Il punto è che altrove si parla di occasionali serate a tema, o di percorsi incentrati sull’enogastronomia e sugli accordi con le aziende. E in generale di laboratori pratici, atelier culinari, coking class e corsi in cui la cucina si mette al servizio della lingua. L’idea della società Dante Alighieri di Catania, invece, è quella di «puntare sulla letteratura, sugli autori e sui loro testi: e a questi, in un secondo tempo, abbinare le degustazioni». Di certo, in testa ai motivi che spingono a imparare il nostro idioma, ci sono l’amore per pasta e pizza e il bisogno pratico di poter seguire eventuali ricette: un po’ più diffusi della voglia di leggere la Divina Commedia (che pure, di cibo ogni tanto parla) in lingua originale. Ma la sfida di Bonforte e colleghi è quella di «impiegare testi letterari non solo nel caso di addetti ai lavori come i soci, ma anche per insegnare la lingua», e quindi con studenti che concluderebbero tranquillamente il loro soggiorno italiano senza il bisogno di leggere Conversazione in Sicilia.

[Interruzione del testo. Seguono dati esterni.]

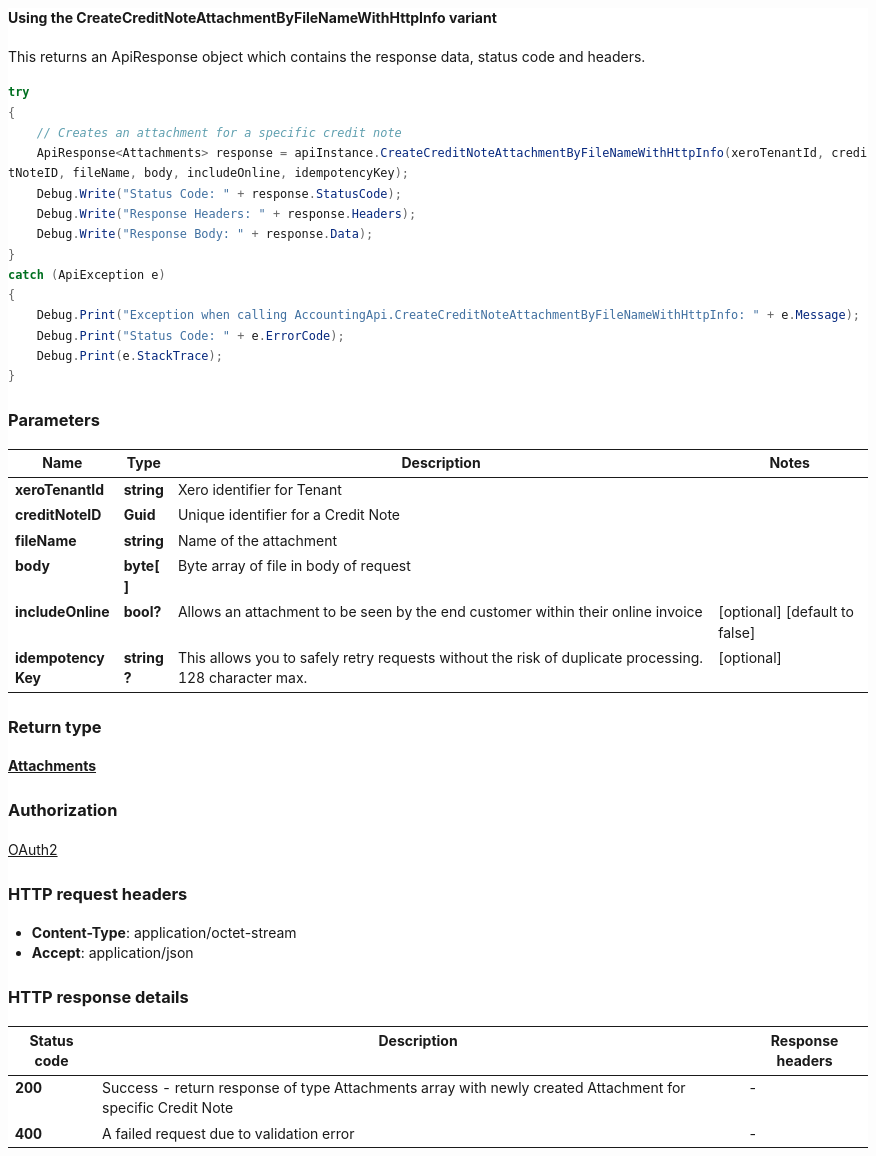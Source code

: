 #### Using the CreateCreditNoteAttachmentByFileNameWithHttpInfo variant
This returns an ApiResponse object which contains the response data, status code and headers.

```csharp
try
{
    // Creates an attachment for a specific credit note
    ApiResponse<Attachments> response = apiInstance.CreateCreditNoteAttachmentByFileNameWithHttpInfo(xeroTenantId, creditNoteID, fileName, body, includeOnline, idempotencyKey);
    Debug.Write("Status Code: " + response.StatusCode);
    Debug.Write("Response Headers: " + response.Headers);
    Debug.Write("Response Body: " + response.Data);
}
catch (ApiException e)
{
    Debug.Print("Exception when calling AccountingApi.CreateCreditNoteAttachmentByFileNameWithHttpInfo: " + e.Message);
    Debug.Print("Status Code: " + e.ErrorCode);
    Debug.Print(e.StackTrace);
}
```

### Parameters

| Name | Type | Description | Notes |
|------|------|-------------|-------|
| **xeroTenantId** | **string** | Xero identifier for Tenant |  |
| **creditNoteID** | **Guid** | Unique identifier for a Credit Note |  |
| **fileName** | **string** | Name of the attachment |  |
| **body** | **byte[]** | Byte array of file in body of request |  |
| **includeOnline** | **bool?** | Allows an attachment to be seen by the end customer within their online invoice | [optional] [default to false] |
| **idempotencyKey** | **string?** | This allows you to safely retry requests without the risk of duplicate processing. 128 character max. | [optional]  |

### Return type

[**Attachments**](Attachments.md)

### Authorization

[OAuth2](../README.md#OAuth2)

### HTTP request headers

 - **Content-Type**: application/octet-stream
 - **Accept**: application/json


### HTTP response details
| Status code | Description | Response headers |
|-------------|-------------|------------------|
| **200** | Success - return response of type Attachments array with newly created Attachment for specific Credit Note |  -  |
| **400** | A failed request due to validation error |  -  |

Tentativo di rendere appetibile la letteratura? Basta una zuppa di fave a far digerire I Malavoglia? Difficile, per la docente della Dante, dire se il cibo serva a rendere commestibile la materia o se sia piuttosto l’inverso. «La mia impressione è che i due settori si trainino a vicenda, e che anche la letteratura fiorita attorno a essa serva a nobilitare la tavola». D’altro canto, nel mondo contemporaneo la gastronomia va più che mai incontro al letterario, e ormai gli scaffali del settore gastronomico si espandono in qualsiasi libreria: «I risultati sono spesso scadenti – continua la francesista – ma si trovano anche esempi di qualità. Uno su tutti, Alla tavola di Yasmina: un testo in cui Serge Quadruppani, il traduttore ufficiale di Camilleri in Francia, viaggia attraverso le tradizioni culinarie siculo-arabe riprendendo lo schema delle Mille e una notte».